◆ Data for this task:

==================================================

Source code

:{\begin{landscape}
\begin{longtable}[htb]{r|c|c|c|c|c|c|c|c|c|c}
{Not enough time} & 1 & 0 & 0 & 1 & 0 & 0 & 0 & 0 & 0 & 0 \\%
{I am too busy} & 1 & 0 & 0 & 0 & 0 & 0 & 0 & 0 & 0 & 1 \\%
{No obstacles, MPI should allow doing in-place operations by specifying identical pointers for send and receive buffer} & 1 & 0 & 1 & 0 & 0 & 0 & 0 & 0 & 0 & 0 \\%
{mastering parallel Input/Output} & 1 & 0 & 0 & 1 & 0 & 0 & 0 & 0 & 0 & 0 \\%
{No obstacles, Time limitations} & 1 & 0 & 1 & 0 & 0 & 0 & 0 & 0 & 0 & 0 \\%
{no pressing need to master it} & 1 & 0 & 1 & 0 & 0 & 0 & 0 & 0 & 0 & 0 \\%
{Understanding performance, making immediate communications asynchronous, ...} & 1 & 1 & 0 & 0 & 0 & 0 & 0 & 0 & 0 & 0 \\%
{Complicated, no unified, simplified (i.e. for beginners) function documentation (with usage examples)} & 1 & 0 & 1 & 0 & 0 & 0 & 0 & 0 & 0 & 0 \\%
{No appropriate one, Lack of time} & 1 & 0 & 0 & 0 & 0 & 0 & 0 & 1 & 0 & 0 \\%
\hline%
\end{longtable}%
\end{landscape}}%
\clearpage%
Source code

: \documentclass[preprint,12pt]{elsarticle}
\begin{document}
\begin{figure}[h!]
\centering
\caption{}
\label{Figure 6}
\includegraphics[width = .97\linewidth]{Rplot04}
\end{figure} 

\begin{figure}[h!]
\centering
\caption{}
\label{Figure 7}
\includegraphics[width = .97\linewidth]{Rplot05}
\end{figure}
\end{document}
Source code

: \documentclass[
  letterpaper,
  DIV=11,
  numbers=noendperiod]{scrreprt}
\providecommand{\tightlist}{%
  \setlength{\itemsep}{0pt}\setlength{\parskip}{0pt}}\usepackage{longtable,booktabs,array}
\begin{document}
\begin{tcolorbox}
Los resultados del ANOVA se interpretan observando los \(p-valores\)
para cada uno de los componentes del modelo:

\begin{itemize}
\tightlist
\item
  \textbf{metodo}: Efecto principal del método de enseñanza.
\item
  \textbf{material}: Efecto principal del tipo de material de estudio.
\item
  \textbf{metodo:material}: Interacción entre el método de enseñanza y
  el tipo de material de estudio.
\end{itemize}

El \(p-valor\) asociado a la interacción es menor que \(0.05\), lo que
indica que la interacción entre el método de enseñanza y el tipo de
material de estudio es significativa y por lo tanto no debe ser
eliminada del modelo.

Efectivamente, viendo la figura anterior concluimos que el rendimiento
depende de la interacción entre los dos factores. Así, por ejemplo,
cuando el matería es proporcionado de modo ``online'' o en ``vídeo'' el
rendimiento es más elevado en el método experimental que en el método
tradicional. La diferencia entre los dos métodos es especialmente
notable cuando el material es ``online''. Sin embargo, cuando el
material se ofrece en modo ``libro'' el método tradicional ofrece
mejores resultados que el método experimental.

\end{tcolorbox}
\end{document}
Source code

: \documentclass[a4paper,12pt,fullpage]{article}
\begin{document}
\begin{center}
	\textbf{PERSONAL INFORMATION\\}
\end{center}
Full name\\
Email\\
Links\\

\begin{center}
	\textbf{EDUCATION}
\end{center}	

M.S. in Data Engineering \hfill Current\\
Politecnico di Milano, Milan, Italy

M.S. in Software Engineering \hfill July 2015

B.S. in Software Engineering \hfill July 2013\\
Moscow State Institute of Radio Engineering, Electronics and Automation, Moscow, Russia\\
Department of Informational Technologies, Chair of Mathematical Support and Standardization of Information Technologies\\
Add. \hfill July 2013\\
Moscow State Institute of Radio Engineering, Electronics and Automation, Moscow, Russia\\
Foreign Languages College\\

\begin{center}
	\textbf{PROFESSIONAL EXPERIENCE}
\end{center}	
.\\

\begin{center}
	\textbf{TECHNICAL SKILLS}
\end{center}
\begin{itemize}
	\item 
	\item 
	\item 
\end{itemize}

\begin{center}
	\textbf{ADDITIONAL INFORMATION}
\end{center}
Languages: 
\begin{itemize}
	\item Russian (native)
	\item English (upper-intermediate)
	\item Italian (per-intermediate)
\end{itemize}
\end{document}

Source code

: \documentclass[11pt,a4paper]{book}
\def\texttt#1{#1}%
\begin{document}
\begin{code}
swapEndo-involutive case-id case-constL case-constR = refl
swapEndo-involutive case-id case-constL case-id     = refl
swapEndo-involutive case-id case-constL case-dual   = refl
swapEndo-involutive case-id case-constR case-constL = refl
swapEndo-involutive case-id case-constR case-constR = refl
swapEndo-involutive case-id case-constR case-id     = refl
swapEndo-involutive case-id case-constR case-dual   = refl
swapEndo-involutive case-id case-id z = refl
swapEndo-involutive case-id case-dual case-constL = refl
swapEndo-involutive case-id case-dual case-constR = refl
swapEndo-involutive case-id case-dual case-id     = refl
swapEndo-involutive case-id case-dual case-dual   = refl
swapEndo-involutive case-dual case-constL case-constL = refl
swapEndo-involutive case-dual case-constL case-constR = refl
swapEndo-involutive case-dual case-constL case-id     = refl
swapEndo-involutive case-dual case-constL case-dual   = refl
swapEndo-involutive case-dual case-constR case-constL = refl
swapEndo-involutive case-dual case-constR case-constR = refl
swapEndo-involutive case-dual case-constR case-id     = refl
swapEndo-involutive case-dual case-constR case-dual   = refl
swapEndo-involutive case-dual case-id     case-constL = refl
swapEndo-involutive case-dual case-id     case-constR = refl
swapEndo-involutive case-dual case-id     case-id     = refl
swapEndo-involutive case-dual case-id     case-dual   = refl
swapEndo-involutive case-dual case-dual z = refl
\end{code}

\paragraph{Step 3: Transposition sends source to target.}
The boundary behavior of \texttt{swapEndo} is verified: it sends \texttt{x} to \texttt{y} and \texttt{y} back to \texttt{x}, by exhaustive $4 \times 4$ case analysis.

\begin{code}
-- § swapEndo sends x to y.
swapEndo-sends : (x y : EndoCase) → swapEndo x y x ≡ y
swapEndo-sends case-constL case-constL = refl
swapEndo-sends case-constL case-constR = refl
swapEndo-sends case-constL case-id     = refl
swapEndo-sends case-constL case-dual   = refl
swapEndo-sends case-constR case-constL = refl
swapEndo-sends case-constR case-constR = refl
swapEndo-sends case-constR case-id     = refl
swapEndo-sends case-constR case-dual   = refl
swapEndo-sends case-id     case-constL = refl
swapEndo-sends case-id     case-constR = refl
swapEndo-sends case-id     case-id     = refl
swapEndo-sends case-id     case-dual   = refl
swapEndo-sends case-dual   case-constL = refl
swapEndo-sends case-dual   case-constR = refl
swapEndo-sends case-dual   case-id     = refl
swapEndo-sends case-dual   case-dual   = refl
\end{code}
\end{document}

==================================================

◆ What this task involves: If a line in the records includes the string "linewidth", copy it.

◆ Response to the exercise:
\includegraphics[width = .97\linewidth]{Rplot04}
\includegraphics[width = .97\linewidth]{Rplot05}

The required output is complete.